=== Task objective ===
Copy each line below in which the string "detach" occurs.
[Start of Attachment]
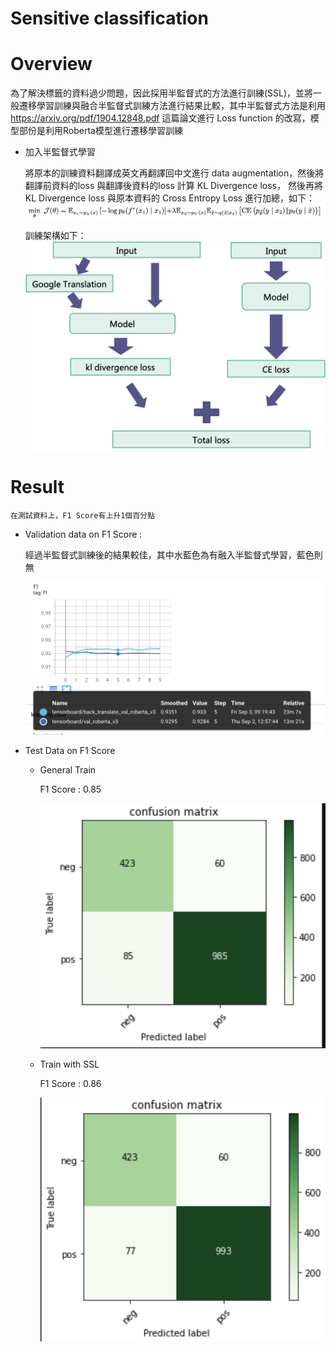 # Sensitive classification 

# Overview
為了解決標籤的資料過少問題，因此採用半監督式的方法進行訓練(SSL)，並將一般遷移學習訓練與融合半監督式訓練方法進行結果比較，其中半監督式方法是利用
https://arxiv.org/pdf/1904.12848.pdf 這篇論文進行 Loss function 的改寫，模型部份是利用Roberta模型進行遷移學習訓練
* 加入半監督式學習
    
    將原本的訓練資料翻譯成英文再翻譯回中文進行 data augmentation，然後將翻譯前資料的loss 與翻譯後資料的loss 計算 KL Divergence loss，
    然後再將KL Divergence loss 與原本資料的 Cross Entropy Loss 進行加總，如下：
![image](https://github.com/ChingHuanChiu/sensitive/blob/master/img/%E6%88%AA%E5%9C%96%202021-09-05%20%E4%B8%8B%E5%8D%886.33.09.png)

    訓練架構如下：
![image](https://github.com/ChingHuanChiu/sensitive/blob/master/img/%E5%9C%96%E7%89%87%201.png)

# Result
    在測試資料上，F1 Score有上升1個百分點
   * Validation data on F1 Score : 
    
     經過半監督式訓練後的結果較佳，其中水藍色為有融入半監督式學習，藍色則無
     
     ![image](https://github.com/ChingHuanChiu/sensitive/blob/master/img/%E6%88%AA%E5%9C%96%202021-09-05%20%E4%B8%8B%E5%8D%886.38.43.png)
     
   * Test Data on F1 Score
     * General Train 
       
       F1 Score : 0.85
       
       ![image](https://github.com/ChingHuanChiu/sensitive/blob/master/img/%E6%88%AA%E5%9C%96%202021-09-05%20%E4%B8%8B%E5%8D%886.48.41.png)
     * Train with SSL
        
       F1 Score : 0.86
       
       ![image](https://github.com/ChingHuanChiu/sensitive/blob/master/img/%E6%88%AA%E5%9C%96%202021-09-05%20%E4%B8%8B%E5%8D%886.49.23.png)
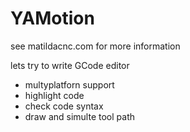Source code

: # YAMotion
see matildacnc.com for more information

lets try to write GCode editor
- multyplatforn support
- highlight code
- check code syntax
- draw and simulte tool path
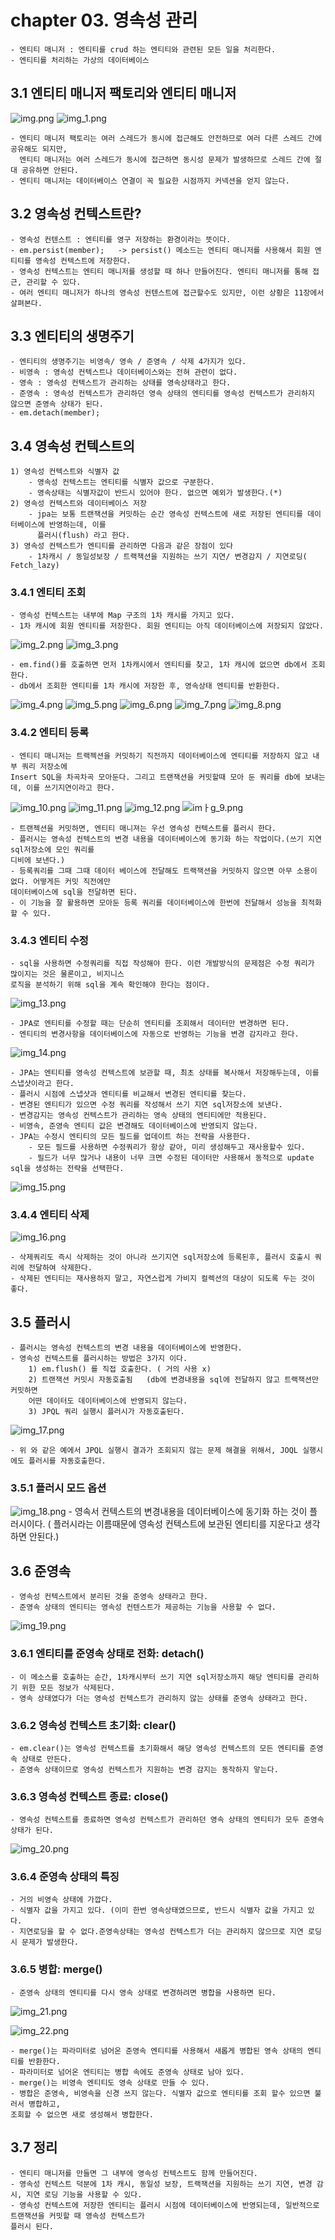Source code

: 
# chapter 03. 영속성 관리
    - 엔티티 매니저 : 엔티티를 crud 하는 엔티티와 관련된 모든 일을 처리한다.
    - 엔티티를 처리하는 가상의 데이터베이스
## 3.1 엔티티 매니저 팩토리와 엔티티 매니저
![img.png](img.png)
![img_1.png](img_1.png)
    
    - 엔티티 매니저 팩토리는 여러 스레드가 동시에 접근해도 안전하므로 여러 다른 스레드 간에 공유해도 되지만,
      엔티티 매니저는 여러 스레드가 동시에 접근하면 동시성 문제가 발생하므로 스레드 간에 절대 공유하면 안된다.
    - 엔티티 매니저는 데이터베이스 연결이 꼭 필요한 시점까지 커넥션을 얻지 않는다.

## 3.2 영속성 컨텍스트란?
    - 영속성 컨텐스트 : 엔티티를 영구 저장하는 환경이라는 뜻이다.
    - em.persist(member);   -> persist() 메소드는 엔티티 매니저를 사용해서 회원 엔티티를 영속성 컨텍스트에 저장한다.
    - 영속성 컨텍스트는 엔티티 매니저를 생성할 때 하나 만들어진다. 엔티티 매니저를 통해 접근, 관리할 수 있다.
    - 여러 엔티티 매니저가 하나의 영속성 컨텐스트에 접근할수도 있지만, 이런 상황은 11장에서 살펴본다.

## 3.3 엔티티의 생명주기
    - 엔티티의 생명주기는 비영속/ 영속 / 준영속 / 삭제 4가지가 있다.
    - 비영속 : 영속성 컨텍스트나 데이터베이스와는 전혀 관련이 없다.
    - 영속 : 영속성 컨텍스트가 관리하는 상태를 영속상태라고 한다.
    - 준영속 : 영속성 컨텍스트가 관리하던 영속 상태의 엔티티를 영속성 컨텍스트가 관리하지 않으면 준영속 상태가 된다.
    - em.detach(member);

## 3.4 영속성 컨텍스트의 
    1) 영속성 컨텍스트와 식별자 값
        - 영속성 컨텍스트는 엔티티를 식별자 값으로 구분한다.
        - 영속상태는 식별자값이 반드시 있어야 한다. 없으면 예외가 발생한다.(*)
    2) 영속성 컨텍스트와 데이터베이스 저장
        - jpa는 보통 트랜잭션을 커밋하는 순간 영속성 컨텍스트에 새로 저장된 엔티티를 데이터베이스에 반영하는데, 이를
          플러시(flush) 라고 한다.
    3) 영속성 컨텍스트가 엔티티를 관리하면 다음과 같은 장점이 있다
        - 1차캐시 / 동일성보장 / 트랙잭션을 지원하는 쓰기 지연/ 변경감지 / 지연로딩( Fetch_lazy)

### 3.4.1 엔티티 조회
    - 영속성 컨텍스트는 내부에 Map 구조의 1차 캐시를 가지고 있다.
    - 1차 캐시에 회원 엔티티를 저장한다. 회원 엔티티는 아직 데이터베이스에 저장되지 않았다.
![img_2.png](img_2.png)
![img_3.png](img_3.png)
    
    - em.find()를 호출하면 먼저 1차캐시에서 엔티티를 찾고, 1차 캐시에 없으면 db에서 조회한다.
    - db에서 조회한 엔티티를 1차 캐시에 저장한 후, 영속상태 엔티티를 반환한다.
![img_4.png](img_4.png)
![img_5.png](img_5.png)
![img_6.png](img_6.png)
![img_7.png](img_7.png)
![img_8.png](img_8.png)
### 3.4.2 엔티티 등록
    - 엔티티 매니저는 트랙젝션을 커밋하기 직전까지 데이터베이스에 엔티티를 저장하지 않고 내부 쿼리 저장소에
    Insert SQL을 차곡차곡 모아둔다. 그리고 트랜잭션을 커밋할때 모아 둔 쿼리를 db에 보내는데, 이를 쓰기지연이라고 한다.
![img_10.png](img_10.png)
![img_11.png](img_11.png)
![img_12.png](img_12.png)
![imㅏg_9.png](img_9.png)

    - 트랜젝션을 커밋하면, 엔티티 매니져는 우선 영속성 컨텍스트를 플러시 한다.
    - 플러시는 영속성 컨텍스트의 변경 내용을 데이터베이스에 동기화 하는 작업이다.(쓰기 지연 sql저장소에 모인 쿼리를
    디비에 보낸다.)
    - 등록쿼리를 그때 그때 데이터 베이스에 전달해도 트랙잭션을 커밋하지 않으면 아무 소용이 없다. 어떻게든 커밋 직전에만
    데이터베이스에 sql을 전달하면 된다.
    - 이 기능을 잘 활용하면 모아둔 등록 쿼리를 데이터베이스에 한번에 전달해서 성능을 최적화 할 수 있다.

### 3.4.3 엔티티 수정
    - sql을 사용하면 수정쿼리를 직접 작성해야 한다. 이런 개발방식의 문제점은 수정 쿼리가 많이지는 것은 물론이고, 비지니스 
    로직을 분석하기 위해 sql을 계속 확인해야 한다는 점이다.
![img_13.png](img_13.png)

    - JPA로 엔티티를 수정할 때는 단순히 엔티티를 조회해서 데이터만 변경하면 된다.
    - 엔티티의 변경사항을 데이터베이스에 자동으로 반영하는 기능을 변경 감지라고 한다.

![img_14.png](img_14.png)

    - JPA는 엔티티를 영속성 컨텍스트에 보관할 때, 최초 상태를 복사해서 저장해두는데, 이를 스냅샷이라고 한다.
    - 플러시 시점에 스냅샷과 엔티티를 비교해서 변경된 엔티티를 찾는다.
    - 변경된 엔티티가 있으면 수정 쿼리를 작성해서 쓰기 지연 sql저장소에 보낸다.
    - 변경감지는 영속성 컨텍스트가 관리하는 영속 상태의 엔티티에만 적용된다.
    - 비영속, 준영속 엔티티 값은 변경해도 데이터베이스에 반영되지 않는다.
    - JPA는 수정시 엔티티의 모든 필드를 업데이트 하는 전략을 사용한다.
        - 모든 필드를 사용하면 수정쿼리가 항상 같아, 미리 생성해두고 재사용할수 있다.
        - 필드가 너무 많거나 내용이 너무 크면 수정된 데이터만 사용해서 동적으로 update sql을 생성하는 전략을 선택한다.
![img_15.png](img_15.png)

### 3.4.4 엔티티 삭제
![img_16.png](img_16.png)

    - 삭제쿼리도 즉시 삭제하는 것이 아니라 쓰기지연 sql저장소에 등록된후, 플러시 호출시 쿼리에 전달하여 삭제한다.
    - 삭제된 엔티티는 재사용하지 말고, 자연스럽게 가비지 컬렉션의 대상이 되도록 두는 것이 좋다.

## 3.5 플러시
    - 플러시는 영속성 컨텍스트의 변경 내용을 데이터베이스에 반영한다.
    - 영속성 컨텍스트를 플러시하는 방법은 3가지 이다.
        1) em.flush() 를 직접 호출한다. ( 거의 사용 x)
        2) 트랜잭션 커밋시 자동호출됨   (db에 변경내용을 sql에 전달하지 않고 트랙잭션만 커밋하면 
        어떤 데이터도 데이터베이스에 반영되지 않는다.
        3) JPQL 쿼리 실행시 플러시가 자동호출된다.
![img_17.png](img_17.png)

    - 위 와 같은 예에서 JPQL 실행시 결과가 조회되지 않는 문제 해결을 위해서, JOQL 실행시에도 플러시를 자동호출한다.

### 3.5.1 플러시 모드 옵션
![img_18.png](img_18.png)
    - 영속서 컨텍스트의 변경내용을 데이터베이스에 동기화 하는 것이 플러시이다. ( 플러시라는 이름때문에 영속성 컨텍스트에 보관된
    엔티티를 지운다고 생각하면 안된다.)
## 3.6 준영속
    - 영속성 컨텍스트에서 분리된 것을 준영속 상태라고 한다.
    - 준영속 상태의 엔티티는 영속성 컨텐스트가 제공하는 기능을 사용할 수 없다.
![img_19.png](img_19.png)
### 3.6.1 엔티티를 준영속 상태로 전화: detach()
    - 이 메소스를 호출하는 순간, 1차캐시부터 쓰기 지연 sql저장소까지 해당 엔티티를 관리하기 위한 모든 정보가 삭제된다.
    - 영속 상태였다가 더는 영속성 컨텍스트가 관리하지 않는 상태를 준영속 상태라고 한다.

### 3.6.2 영속성 컨텍스트 초기화: clear()
    - em.clear()는 영속성 컨텍스트를 초기화해서 해당 영속성 컨텍스트의 모든 엔티티를 준영속 상태로 만든다.
    - 준영속 상태이므로 영속성 컨텍스트가 지원하는 변경 감지는 동작하지 앟는다.
### 3.6.3 영속성 컨텍스트 종료: close()
    - 영속성 컨텍스트를 종료하면 영속성 컨텍스트가 관리하던 영속 상태의 엔티티가 모두 준영속 상태가 된다.
![img_20.png](img_20.png)

### 3.6.4 준영속 상태의 특징
    - 거의 비영속 상태에 가깝다.
    - 식별자 값을 가지고 있다. (이미 한번 영속상태였으므로, 반드시 식별자 값을 가지고 있다.
    - 지연로딩을 할 수 없다.준영속상태는 영속성 컨텍스트가 더는 관리하지 않으므로 지연 로딩시 문제가 발생한다.
### 3.6.5 병합: merge()
    - 준영속 상태의 엔티티를 다시 영속 상태로 변경하려면 병합을 사용하면 된다.
![img_21.png](img_21.png)

![img_22.png](img_22.png)

    - merge()는 파라미터로 넘어온 준영속 엔티티를 사용해서 새롭게 병합된 영속 상태의 엔티티를 반환한다.
    - 파라미터로 넘어온 엔티티는 병합 속에도 준영속 상태로 남아 있다.
    - merge()는 비영속 엔티티도 영속 상태로 만들 수 있다.
    - 병합은 준영속, 비영속을 신경 쓰지 않는다. 식별자 값으로 엔티티를 조회 할수 있으면 불러서 병합하고,
    조회할 수 없으면 새로 생성해서 병합한다.

## 3.7 정리

    - 엔티티 매니저를 만들면 그 내부에 영속성 컨텍스트도 함께 만들어진다.
    - 영속성 컨텍스트 덕분에 1차 캐시, 동일성 보장, 트랙잭션을 지원하는 쓰기 지연, 변경 감시, 지연 로딩 기능을 사용할 수 있다.
    - 영속성 컨텍스트에 저장한 엔티티는 플러시 시점에 데이터베이스에 반영되는데, 일반적으로 트랜잭션을 커밋할 때 영속성 컨텍스트가 
    플러시 된다.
[End of Attachment]
=== Solution to this problem ===
    - em.detach(member);
### 3.6.1 엔티티를 준영속 상태로 전화: detach()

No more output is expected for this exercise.